I would assume that most website owners will go with the integration method Mozilla currently recommends, and that method is centralized.
For instance, the quickstart guide mentions https://login.persona.org/include.js: "You must include this on every page which uses navigator.id functions. Because Persona is still in development, you should not self-host the include.js file."
Okay, but for anyone like us, we can self-host and just make sure it stays mirrored and up to date. The only other bit is doing the verification on your own server instead of trusting them. That's as big a deal as anything.
We want to do better: we want to get rid of the Persona servers altogether. As tlocke said, Persona is designed to let you choose who you trust, and anything that requires centralization is considered a bug.
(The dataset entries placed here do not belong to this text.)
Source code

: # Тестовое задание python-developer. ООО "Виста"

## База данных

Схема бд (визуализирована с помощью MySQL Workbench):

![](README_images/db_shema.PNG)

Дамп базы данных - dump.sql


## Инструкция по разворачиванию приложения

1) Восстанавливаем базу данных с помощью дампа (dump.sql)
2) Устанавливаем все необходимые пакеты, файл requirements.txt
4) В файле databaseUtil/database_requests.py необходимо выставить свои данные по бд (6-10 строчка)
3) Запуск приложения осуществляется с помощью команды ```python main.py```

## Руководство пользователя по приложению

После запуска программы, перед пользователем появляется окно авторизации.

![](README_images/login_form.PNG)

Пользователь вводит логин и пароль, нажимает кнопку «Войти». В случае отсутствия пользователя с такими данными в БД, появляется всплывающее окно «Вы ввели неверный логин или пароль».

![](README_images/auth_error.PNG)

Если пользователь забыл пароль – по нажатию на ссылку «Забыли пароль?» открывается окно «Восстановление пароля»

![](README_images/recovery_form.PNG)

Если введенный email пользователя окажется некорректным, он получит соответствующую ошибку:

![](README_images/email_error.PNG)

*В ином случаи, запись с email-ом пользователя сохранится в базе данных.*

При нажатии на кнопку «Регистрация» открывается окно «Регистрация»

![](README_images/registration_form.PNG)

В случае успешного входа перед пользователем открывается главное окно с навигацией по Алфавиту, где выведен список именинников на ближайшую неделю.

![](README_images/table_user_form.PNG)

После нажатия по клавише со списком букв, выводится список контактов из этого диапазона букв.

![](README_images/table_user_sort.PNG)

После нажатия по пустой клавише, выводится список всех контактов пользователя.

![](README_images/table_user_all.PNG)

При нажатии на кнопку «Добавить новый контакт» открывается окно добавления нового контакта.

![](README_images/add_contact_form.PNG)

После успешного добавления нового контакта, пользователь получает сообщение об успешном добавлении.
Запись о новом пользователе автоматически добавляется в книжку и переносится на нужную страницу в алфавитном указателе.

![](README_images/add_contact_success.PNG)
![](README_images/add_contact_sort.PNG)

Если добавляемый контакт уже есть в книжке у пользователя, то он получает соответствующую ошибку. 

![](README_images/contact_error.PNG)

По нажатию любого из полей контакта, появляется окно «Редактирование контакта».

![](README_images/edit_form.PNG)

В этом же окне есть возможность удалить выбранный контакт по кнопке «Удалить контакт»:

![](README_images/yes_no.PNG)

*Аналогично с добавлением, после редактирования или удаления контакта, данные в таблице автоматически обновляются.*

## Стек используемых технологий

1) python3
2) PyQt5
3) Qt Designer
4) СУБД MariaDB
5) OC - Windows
There are 4 points of temporary centralization, each of which can be replaced independently:
1. The JS polyfill. Until we stabilize the API, we ask that you link directly to login.persona.org/include.js
2. The persona.org interface. Once browsers have native support for Persona, that will supersede both the polyfill and the persona.org interface. This is all based on what Mike Hanson called Locally Isolated Feature Domains (LIFD): http://www.open-mike.org/entry/lifding-the-web
3. The Fallback IdP. If your email provider doesn't support Persona, Mozilla will certify your identity after you click a confirmation link sent to your email address. If your email provider does support Persona, it automatically supplants Mozilla's fallback.
4. The Hosted Verifier. Until we stabilize the data formats, we recommend that sites POST identity assertions to verifier.login.persona.org/verify for verification. The assertions necessarily contain your email address and the site you're logging into. We want this to go away soon, and François Marier has suggested a pretty slick way to get us there. Until then, we've got a strong privacy policy in place and we limit the data we log. I believe Ben Adida is going to comment more on that shortly.
If you're interested in getting involved, drop me a line and I'd be happy to help you get started.